Side-by-Side Comparison

CapabilityHadoopFileIO (s3a)S3FileIO
AWS SDK versionSDK v1 (via Hadoop)SDK v2 (native)
Task serializationFull Hadoop Configuration (~10-50 KB)Lightweight properties (~1 KB)
Upload strategyBuffer full file, then uploadProgressive multipart (stream parts)
Bulk deleteOne file per API callUp to 250 files per API call
Existence checksRequired by contractSkipped (unique paths)
S3 Transfer AccelerationVia Hadoop configNative s3.acceleration-enabled
S3 Access PointsNot supportedNative s3.access-points.*
Credential vendingNot supportedNative via REST catalog
Directory bucket supportLimitedNative

Switching from s3a to S3FileIO

If you are currently using s3a:// paths, switching is straightforward. Set the FileIO implementation in your catalog configuration:

# Spark conf: switch to S3FileIO
spark.sql.catalog.my_catalog.io-impl=org.apache.iceberg.aws.s3.S3FileIO

# Your warehouse path stays the same — just use s3:// instead of s3a://
spark.sql.catalog.my_catalog.warehouse=s3://my-bucket/warehouse/

Important: When using S3FileIO, use s3:// paths, not s3a://. The s3:// scheme tells Iceberg to use its native S3 client. If you use s3a://, Iceberg will fall back to HadoopFileIO regardless of your io-impl setting.

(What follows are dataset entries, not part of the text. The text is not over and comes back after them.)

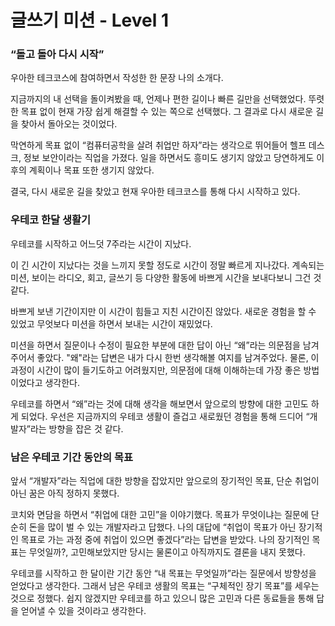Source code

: # 글쓰기 미션 - Level 1

### “돌고 돌아 다시 시작”

우아한 테크코스에 참여하면서 작성한 한 문장 나의 소개다.

지금까지의 내 선택을 돌이켜봤을 때, 언제나 편한 길이나 빠른 길만을 선택했었다. 뚜렷한 목표 없이 현재 가장 쉽게 해결할 수 있는 쪽으로 선택했다. 그 결과로 다시 새로운 길을 찾아서 돌아오는 것이었다.

막연하게 목표 없이 “컴퓨터공학을 살려 취업만 하자”라는 생각으로 뛰어들어 헬프 데스크, 정보 보안이라는 직업을 가졌다. 일을 하면서도 흥미도 생기지 않았고 당연하게도 이후의 계획이나 목표 또한 생기지 않았다.

결국, 다시 새로운 길을 찾았고 현재 우아한 테크코스를 통해 다시 시작하고 있다.

### 우테코 한달 생활기

우테코를 시작하고 어느덧 7주라는 시간이 지났다.

이 긴 시간이 지났다는 것을 느끼지 못할 정도로 시간이 정말 빠르게 지나갔다. 계속되는 미션, 보이는 라디오, 회고, 글쓰기 등 다양한 활동에 바쁘게 시간을 보내다보니 그건 것 같다.

바쁘게 보낸 기간이지만 이 시간이 힘들고 지친 시간이진 않았다. 새로운 경험을 할 수 있었고 무엇보다 미션을 하면서 보내는 시간이 재밌었다.

미션을 하면서 질문이나 수정이 필요한 부분에 대한 답이 아닌 “왜”라는 의문점을 남겨주어서 좋았다. "왜"라는 답변은 내가 다시 한번 생각해볼 여지를 남겨주었다. 물론, 이 과정이 시간이 많이 들기도하고 어려웠지만, 의문점에 대해 이해하는데 가장 좋은 방법이었다고 생각한다.

우테코를 하면서 “왜”라는 것에 대해 생각을 해보면서 앞으로의 방향에 대한 고민도 하게 되었다. 우선은 지금까지의 우테코 생활이 즐겁고 새로웠던 경험을 통해 드디어 “개발자”라는 방향을 잡은 것 같다.

### 남은 우테코 기간 동안의 목표

앞서 “개발자”라는 직업에 대한 방향을 잡았지만 앞으로의 장기적인 목표, 단순 취업이 아닌 꿈은 아직 정하지 못했다.

코치와 면담을 하면서 “취업에 대한 고민”을 이야기했다. 목표가 무엇이냐는 질문에 단순히 돈을 많이 벌 수 있는 개발자라고 답했다. 나의 대답에 “취업이 목표가 아닌 장기적인 목표로 가는 과정 중에 취업이 있으면 좋겠다”라는 답변을 받았다. 나의 장기적인 목표는 무엇일까?, 고민해보았지만 당시는 물론이고 아직까지도 결론을 내지 못했다.

우테코를 시작하고 한 달이란 기간 동안 “내 목표는 무엇일까”라는 질문에서 방향성을 얻었다고 생각한다. 그래서 남은 우테코 생활의 목표는 “구체적인 장기 목표”를 세우는 것으로 정했다. 쉽지 않겠지만 우테코를 하고 있으니 많은 고민과 다른 동료들을 통해 답을 얻어낼 수 있을 것이라고 생각한다.
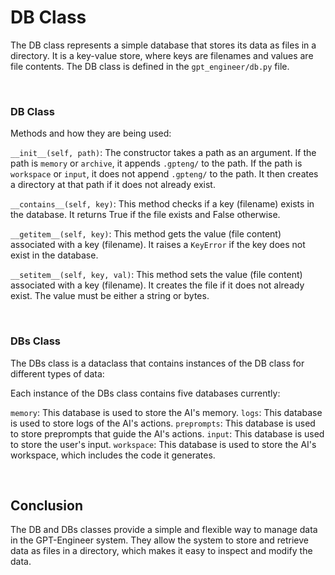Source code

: # DB Class
The DB class represents a simple database that stores its data as files in a directory. It is a key-value store, where keys are filenames and values are file contents. The DB class is defined in the `gpt_engineer/db.py` file.

<br>

### DB Class
Methods and how they are being used:

`__init__(self, path)`: The constructor takes a path as an argument. If the path is `memory` or `archive`, it appends `.gpteng/` to the path. If the path is `workspace` or `input`, it does not append `.gpteng/` to the path. It then creates a directory at that path if it does not already exist.

`__contains__(self, key)`: This method checks if a key (filename) exists in the database. It returns True if the file exists and False otherwise.

`__getitem__(self, key)`: This method gets the value (file content) associated with a key (filename). It raises a `KeyError` if the key does not exist in the database.

`__setitem__(self, key, val)`: This method sets the value (file content) associated with a key (filename). It creates the file if it does not already exist. The value must be either a string or bytes.

<br>

### DBs Class
The DBs class is a dataclass that contains instances of the DB class for different types of data:

Each instance of the DBs class contains five databases currently:

`memory`: This database is used to store the AI's memory.
`logs`: This database is used to store logs of the AI's actions.
`preprompts`: This database is used to store preprompts that guide the AI's actions.
`input`: This database is used to store the user's input.
`workspace`: This database is used to store the AI's workspace, which includes the code it generates.

<br>

## Conclusion
The DB and DBs classes provide a simple and flexible way to manage data in the GPT-Engineer system. They allow the system to store and retrieve data as files in a directory, which makes it easy to inspect and modify the data.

For existing tables that were created with s3a:// paths in their metadata, you can continue reading them with S3FileIO — it handles both URI schemes. But new tables should always use s3://.

S3FileIO Configuration Reference

S3FileIO has dozens of tunable properties. Here are the ones that matter in production, organized by category.

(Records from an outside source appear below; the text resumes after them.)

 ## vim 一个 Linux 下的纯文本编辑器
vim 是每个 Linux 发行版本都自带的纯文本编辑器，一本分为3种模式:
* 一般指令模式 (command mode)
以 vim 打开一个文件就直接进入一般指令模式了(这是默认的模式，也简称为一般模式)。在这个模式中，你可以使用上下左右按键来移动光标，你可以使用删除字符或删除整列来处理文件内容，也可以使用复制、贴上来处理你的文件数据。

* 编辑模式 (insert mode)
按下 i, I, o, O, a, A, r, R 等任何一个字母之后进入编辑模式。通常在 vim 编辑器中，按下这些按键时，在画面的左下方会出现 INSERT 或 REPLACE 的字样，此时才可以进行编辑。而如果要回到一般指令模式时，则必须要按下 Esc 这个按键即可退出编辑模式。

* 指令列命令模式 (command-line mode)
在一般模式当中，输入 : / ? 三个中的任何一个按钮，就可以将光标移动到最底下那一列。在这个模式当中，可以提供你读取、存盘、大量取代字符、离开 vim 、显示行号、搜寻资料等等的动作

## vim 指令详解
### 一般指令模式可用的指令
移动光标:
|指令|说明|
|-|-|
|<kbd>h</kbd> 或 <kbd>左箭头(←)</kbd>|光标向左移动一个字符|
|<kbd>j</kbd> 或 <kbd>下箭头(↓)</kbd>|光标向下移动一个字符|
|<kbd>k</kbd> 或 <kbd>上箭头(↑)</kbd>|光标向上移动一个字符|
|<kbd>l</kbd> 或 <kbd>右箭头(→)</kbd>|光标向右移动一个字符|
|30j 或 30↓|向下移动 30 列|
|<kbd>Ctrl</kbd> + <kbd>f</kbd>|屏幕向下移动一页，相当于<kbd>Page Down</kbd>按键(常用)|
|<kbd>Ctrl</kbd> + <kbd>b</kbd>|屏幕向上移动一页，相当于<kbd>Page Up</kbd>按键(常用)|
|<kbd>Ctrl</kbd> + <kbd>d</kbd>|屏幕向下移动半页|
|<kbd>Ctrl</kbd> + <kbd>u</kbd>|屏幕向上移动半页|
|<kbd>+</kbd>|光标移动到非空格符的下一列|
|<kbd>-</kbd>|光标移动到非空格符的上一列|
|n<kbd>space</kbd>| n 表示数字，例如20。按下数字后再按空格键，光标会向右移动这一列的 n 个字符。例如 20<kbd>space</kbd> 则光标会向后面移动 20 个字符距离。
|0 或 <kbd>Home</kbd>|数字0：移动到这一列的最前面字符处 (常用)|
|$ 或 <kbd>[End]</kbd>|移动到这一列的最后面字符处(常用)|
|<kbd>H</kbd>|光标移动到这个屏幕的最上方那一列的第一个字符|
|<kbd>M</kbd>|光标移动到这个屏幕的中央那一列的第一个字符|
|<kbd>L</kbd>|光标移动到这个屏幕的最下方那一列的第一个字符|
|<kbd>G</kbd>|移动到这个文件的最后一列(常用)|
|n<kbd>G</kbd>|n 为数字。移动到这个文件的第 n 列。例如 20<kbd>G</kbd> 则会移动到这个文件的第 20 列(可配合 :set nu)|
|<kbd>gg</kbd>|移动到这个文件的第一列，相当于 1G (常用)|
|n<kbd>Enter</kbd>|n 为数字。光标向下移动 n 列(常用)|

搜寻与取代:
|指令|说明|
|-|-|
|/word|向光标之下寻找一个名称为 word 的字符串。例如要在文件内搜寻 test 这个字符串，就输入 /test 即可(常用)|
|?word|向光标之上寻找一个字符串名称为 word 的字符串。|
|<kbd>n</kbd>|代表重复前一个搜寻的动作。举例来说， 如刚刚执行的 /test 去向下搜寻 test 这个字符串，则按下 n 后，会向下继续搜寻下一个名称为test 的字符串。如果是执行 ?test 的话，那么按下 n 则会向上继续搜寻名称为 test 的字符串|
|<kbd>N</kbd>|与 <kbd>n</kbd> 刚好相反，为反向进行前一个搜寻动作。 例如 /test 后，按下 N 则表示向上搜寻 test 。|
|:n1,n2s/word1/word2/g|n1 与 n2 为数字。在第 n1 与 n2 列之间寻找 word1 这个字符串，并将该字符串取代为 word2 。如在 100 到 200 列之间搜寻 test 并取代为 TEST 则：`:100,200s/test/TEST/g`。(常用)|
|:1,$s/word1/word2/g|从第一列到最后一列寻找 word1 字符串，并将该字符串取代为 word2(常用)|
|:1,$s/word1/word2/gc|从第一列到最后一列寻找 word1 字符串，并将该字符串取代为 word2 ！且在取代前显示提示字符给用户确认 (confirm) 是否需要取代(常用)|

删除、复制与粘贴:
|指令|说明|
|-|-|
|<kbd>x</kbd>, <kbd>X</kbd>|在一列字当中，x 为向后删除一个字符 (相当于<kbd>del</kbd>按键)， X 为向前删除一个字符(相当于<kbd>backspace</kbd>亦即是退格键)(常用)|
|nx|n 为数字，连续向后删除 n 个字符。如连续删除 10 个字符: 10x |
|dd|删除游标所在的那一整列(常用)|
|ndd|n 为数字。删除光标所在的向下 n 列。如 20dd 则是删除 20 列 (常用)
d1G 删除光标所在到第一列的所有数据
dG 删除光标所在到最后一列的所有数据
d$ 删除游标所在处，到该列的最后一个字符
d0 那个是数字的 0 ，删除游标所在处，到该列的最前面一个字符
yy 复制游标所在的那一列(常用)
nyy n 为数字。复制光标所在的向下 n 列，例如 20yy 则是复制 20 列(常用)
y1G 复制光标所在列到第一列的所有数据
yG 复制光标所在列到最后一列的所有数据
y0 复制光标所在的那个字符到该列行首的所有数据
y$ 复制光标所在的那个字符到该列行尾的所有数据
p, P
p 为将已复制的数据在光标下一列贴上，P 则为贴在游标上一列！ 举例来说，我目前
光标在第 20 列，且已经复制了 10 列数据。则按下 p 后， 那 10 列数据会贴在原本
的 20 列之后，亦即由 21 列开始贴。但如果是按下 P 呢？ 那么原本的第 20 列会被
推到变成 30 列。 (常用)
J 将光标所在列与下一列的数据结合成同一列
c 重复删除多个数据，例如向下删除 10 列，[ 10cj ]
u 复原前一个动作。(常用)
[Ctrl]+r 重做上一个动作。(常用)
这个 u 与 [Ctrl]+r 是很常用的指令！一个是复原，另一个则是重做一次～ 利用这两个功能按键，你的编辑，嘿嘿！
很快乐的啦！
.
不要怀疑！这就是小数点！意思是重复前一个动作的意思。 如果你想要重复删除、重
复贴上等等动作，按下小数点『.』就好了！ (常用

Progressive Multipart Upload

S3FileIO's headline feature is its progressive multipart upload algorithm. Instead of buffering an entire Parquet file locally and then uploading it, S3FileIO uploads each part to S3 as soon as it reaches the configured part size. This means:

  • Lower disk usage: Parts are deleted from the local staging directory as soon as they are uploaded.
  • Lower latency: Upload and write happen in parallel.
  • Better throughput: Multiple parts upload concurrently across threads.
# Part size: 32 MB default. Increase for large files, decrease for memory-constrained environments.
s3.multipart.size=33554432

# Number of upload threads. Defaults to the number of available processors.
s3.multipart.num-threads=4

# Factor at which single PUT switches to multipart. Default: 1.5
# A file smaller than (part_size * threshold_factor) uses a single PUT.
s3.multipart.threshold-factor=1.5

# Local directory for buffering parts before upload. Defaults to system temp dir.
s3.staging-dir=/tmp/iceberg-staging

When to tune these:

  • If your executors have limited disk space, reduce s3.multipart.size to 8 MB or use a staging directory on a larger volume.
  • If you are writing many large files (500 MB+), increase s3.multipart.num-threads to 8 or more to saturate your network bandwidth.
  • If you have very fast local NVMe, the defaults are fine — the progressive algorithm already minimizes disk residency.

Bulk Delete Configuration

When Iceberg expires snapshots or runs remove_orphan_files, it may need to delete thousands of files. S3FileIO batches these into multi-object delete requests:

# Number of files per delete batch. Default: 250.
# S3 API maximum is 1000, but 250 avoids throttling.
s3.delete.batch-size=250

# Number of threads for delete operations. Defaults to available processors.
s3.delete.num-threads=4

# Disable deletes entirely (useful for append-only audit tables).
s3.delete-enabled=true

Why is the default 250 instead of the S3 maximum of 1000? Because each key in a batch counts as one write operation against S3's per-prefix throttle limit of 3,500 TPS. At batch size 1000, a single delete call can consume nearly a third of your prefix budget. The 250 default was chosen after real-world throttling issues were observed at higher values.

S3 Transfer Acceleration

If your Spark cluster is not in the same region as your S3 bucket — or if you want faster uploads across long distances — enable S3 Transfer Acceleration:

# Enable S3 Transfer Acceleration for faster cross-region uploads
s3.acceleration-enabled=true

This routes uploads through AWS CloudFront edge locations. You must first enable Transfer Acceleration on the S3 bucket itself via the AWS console or CLI. There is an additional per-GB cost, but for cross-region workloads the latency improvement is significant.

Checksum Validation

# Enable eTag checksum validation for PUT and multipart uploads. Default: true.
s3.checksum-enabled=true

This is enabled by default and validates data integrity on every write. There is no performance reason to disable it — keep it on.

Storage Class

Control the S3 storage class for all files written by Iceberg:

# Write files directly to Intelligent-Tiering to optimize storage costs
s3.write.storage-class=INTELLIGENT_TIERING

Supported values: STANDARD, REDUCED_REDUNDANCY, STANDARD_IA, ONEZONE_IA, INTELLIGENT_TIERING, GLACIER, DEEP_ARCHIVE, GLACIER_IR.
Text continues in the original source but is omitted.